# Extracted entries:
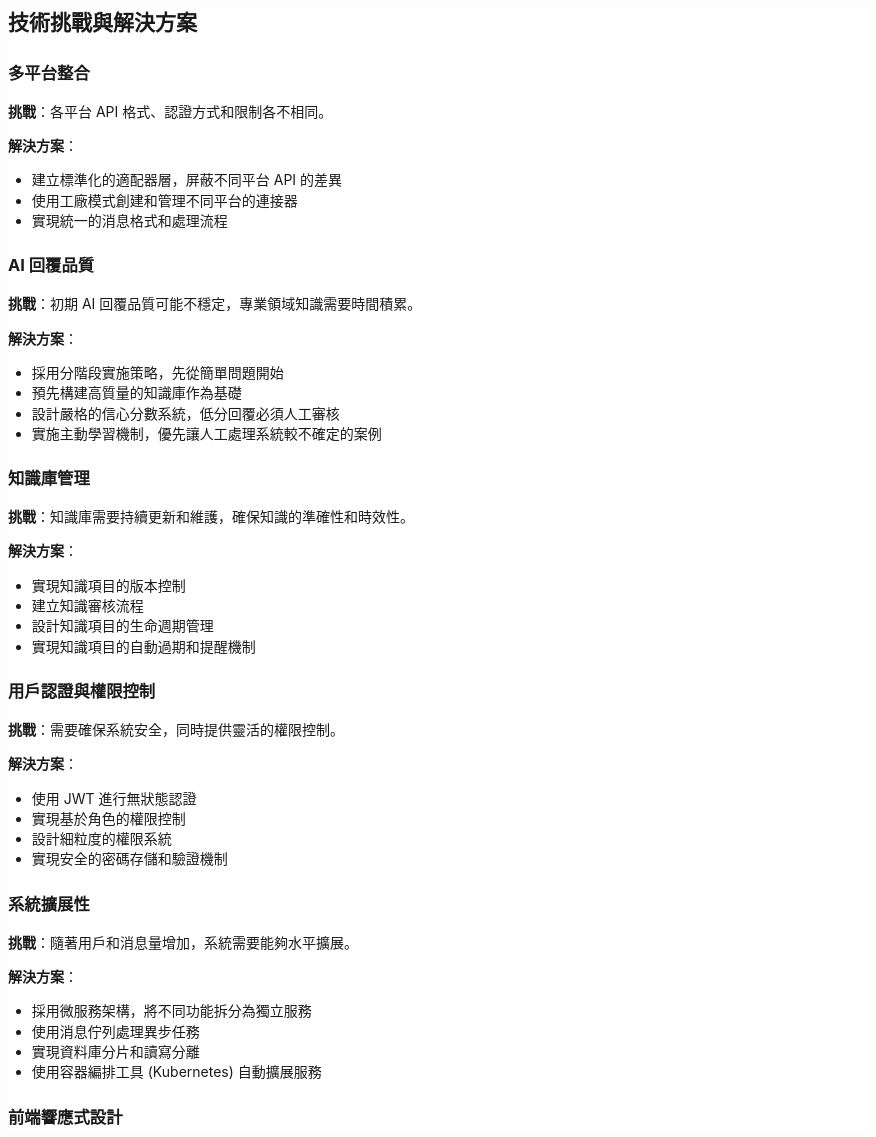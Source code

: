 ## 技術挑戰與解決方案

### 多平台整合

**挑戰**：各平台 API 格式、認證方式和限制各不相同。

**解決方案**：
- 建立標準化的適配器層，屏蔽不同平台 API 的差異
- 使用工廠模式創建和管理不同平台的連接器
- 實現統一的消息格式和處理流程

### AI 回覆品質

**挑戰**：初期 AI 回覆品質可能不穩定，專業領域知識需要時間積累。

**解決方案**：
- 採用分階段實施策略，先從簡單問題開始
- 預先構建高質量的知識庫作為基礎
- 設計嚴格的信心分數系統，低分回覆必須人工審核
- 實施主動學習機制，優先讓人工處理系統較不確定的案例

### 知識庫管理

**挑戰**：知識庫需要持續更新和維護，確保知識的準確性和時效性。

**解決方案**：
- 實現知識項目的版本控制
- 建立知識審核流程
- 設計知識項目的生命週期管理
- 實現知識項目的自動過期和提醒機制

### 用戶認證與權限控制

**挑戰**：需要確保系統安全，同時提供靈活的權限控制。

**解決方案**：
- 使用 JWT 進行無狀態認證
- 實現基於角色的權限控制
- 設計細粒度的權限系統
- 實現安全的密碼存儲和驗證機制

### 系統擴展性

**挑戰**：隨著用戶和消息量增加，系統需要能夠水平擴展。

**解決方案**：
- 採用微服務架構，將不同功能拆分為獨立服務
- 使用消息佇列處理異步任務
- 實現資料庫分片和讀寫分離
- 使用容器編排工具 (Kubernetes) 自動擴展服務

### 前端響應式設計
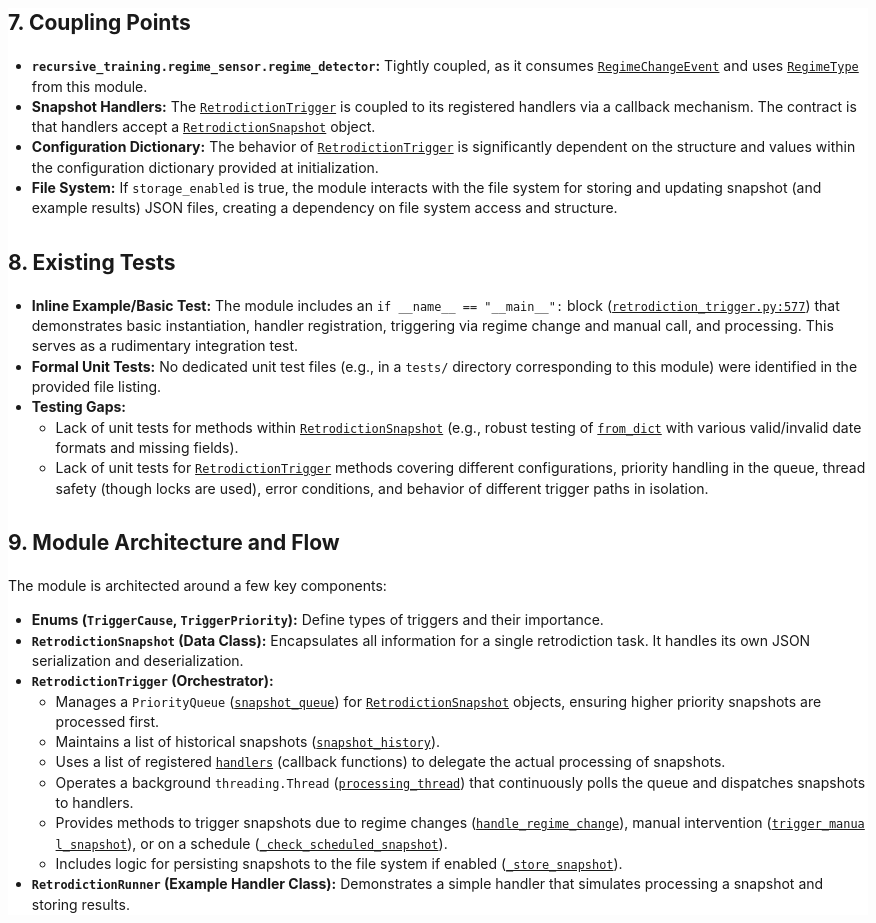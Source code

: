 ## 7. Coupling Points

-   **`recursive_training.regime_sensor.regime_detector`:** Tightly coupled, as it consumes [`RegimeChangeEvent`](../../recursive_training/regime_sensor/regime_detector.py:1) and uses [`RegimeType`](../../recursive_training/regime_sensor/regime_detector.py:1) from this module.
-   **Snapshot Handlers:** The [`RetrodictionTrigger`](../../recursive_training/regime_sensor/retrodiction_trigger.py:173) is coupled to its registered handlers via a callback mechanism. The contract is that handlers accept a [`RetrodictionSnapshot`](../../recursive_training/regime_sensor/retrodiction_trigger.py:41) object.
-   **Configuration Dictionary:** The behavior of [`RetrodictionTrigger`](../../recursive_training/regime_sensor/retrodiction_trigger.py:173) is significantly dependent on the structure and values within the configuration dictionary provided at initialization.
-   **File System:** If `storage_enabled` is true, the module interacts with the file system for storing and updating snapshot (and example results) JSON files, creating a dependency on file system access and structure.

## 8. Existing Tests

-   **Inline Example/Basic Test:** The module includes an `if __name__ == "__main__":` block ([`retrodiction_trigger.py:577`](../../recursive_training/regime_sensor/retrodiction_trigger.py:577)) that demonstrates basic instantiation, handler registration, triggering via regime change and manual call, and processing. This serves as a rudimentary integration test.
-   **Formal Unit Tests:** No dedicated unit test files (e.g., in a `tests/` directory corresponding to this module) were identified in the provided file listing.
-   **Testing Gaps:**
    *   Lack of unit tests for methods within [`RetrodictionSnapshot`](../../recursive_training/regime_sensor/retrodiction_trigger.py:41) (e.g., robust testing of [`from_dict`](../../recursive_training/regime_sensor/retrodiction_trigger.py:113) with various valid/invalid date formats and missing fields).
    *   Lack of unit tests for [`RetrodictionTrigger`](../../recursive_training/regime_sensor/retrodiction_trigger.py:173) methods covering different configurations, priority handling in the queue, thread safety (though locks are used), error conditions, and behavior of different trigger paths in isolation.

## 9. Module Architecture and Flow

The module is architected around a few key components:
-   **Enums (`TriggerCause`, `TriggerPriority`):** Define types of triggers and their importance.
-   **`RetrodictionSnapshot` (Data Class):** Encapsulates all information for a single retrodiction task. It handles its own JSON serialization and deserialization.
-   **`RetrodictionTrigger` (Orchestrator):**
    *   Manages a `PriorityQueue` ([`snapshot_queue`](../../recursive_training/regime_sensor/retrodiction_trigger.py:187)) for [`RetrodictionSnapshot`](../../recursive_training/regime_sensor/retrodiction_trigger.py:41) objects, ensuring higher priority snapshots are processed first.
    *   Maintains a list of historical snapshots ([`snapshot_history`](../../recursive_training/regime_sensor/retrodiction_trigger.py:188)).
    *   Uses a list of registered [`handlers`](../../recursive_training/regime_sensor/retrodiction_trigger.py:189) (callback functions) to delegate the actual processing of snapshots.
    *   Operates a background `threading.Thread` ([`processing_thread`](../../recursive_training/regime_sensor/retrodiction_trigger.py:191)) that continuously polls the queue and dispatches snapshots to handlers.
    *   Provides methods to trigger snapshots due to regime changes ([`handle_regime_change`](../../recursive_training/regime_sensor/retrodiction_trigger.py:222)), manual intervention ([`trigger_manual_snapshot`](../../recursive_training/regime_sensor/retrodiction_trigger.py:276)), or on a schedule ([`_check_scheduled_snapshot`](../../recursive_training/regime_sensor/retrodiction_trigger.py:415)).
    *   Includes logic for persisting snapshots to the file system if enabled ([`_store_snapshot`](../../recursive_training/regime_sensor/retrodiction_trigger.py:343)).
-   **`RetrodictionRunner` (Example Handler Class):** Demonstrates a simple handler that simulates processing a snapshot and storing results.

# Goal of the exercise:
From the data above, output exactly the lines between the one containing "## 9. Module Architecture and Flow" and the one containing "Maintains a list", counting both of them.

# Written response:
## 9. Module Architecture and Flow

The module is architected around a few key components:
-   **Enums (`TriggerCause`, `TriggerPriority`):** Define types of triggers and their importance.
-   **`RetrodictionSnapshot` (Data Class):** Encapsulates all information for a single retrodiction task. It handles its own JSON serialization and deserialization.
-   **`RetrodictionTrigger` (Orchestrator):**
    *   Manages a `PriorityQueue` ([`snapshot_queue`](../../recursive_training/regime_sensor/retrodiction_trigger.py:187)) for [`RetrodictionSnapshot`](../../recursive_training/regime_sensor/retrodiction_trigger.py:41) objects, ensuring higher priority snapshots are processed first.
    *   Maintains a list of historical snapshots ([`snapshot_history`](../../recursive_training/regime_sensor/retrodiction_trigger.py:188)).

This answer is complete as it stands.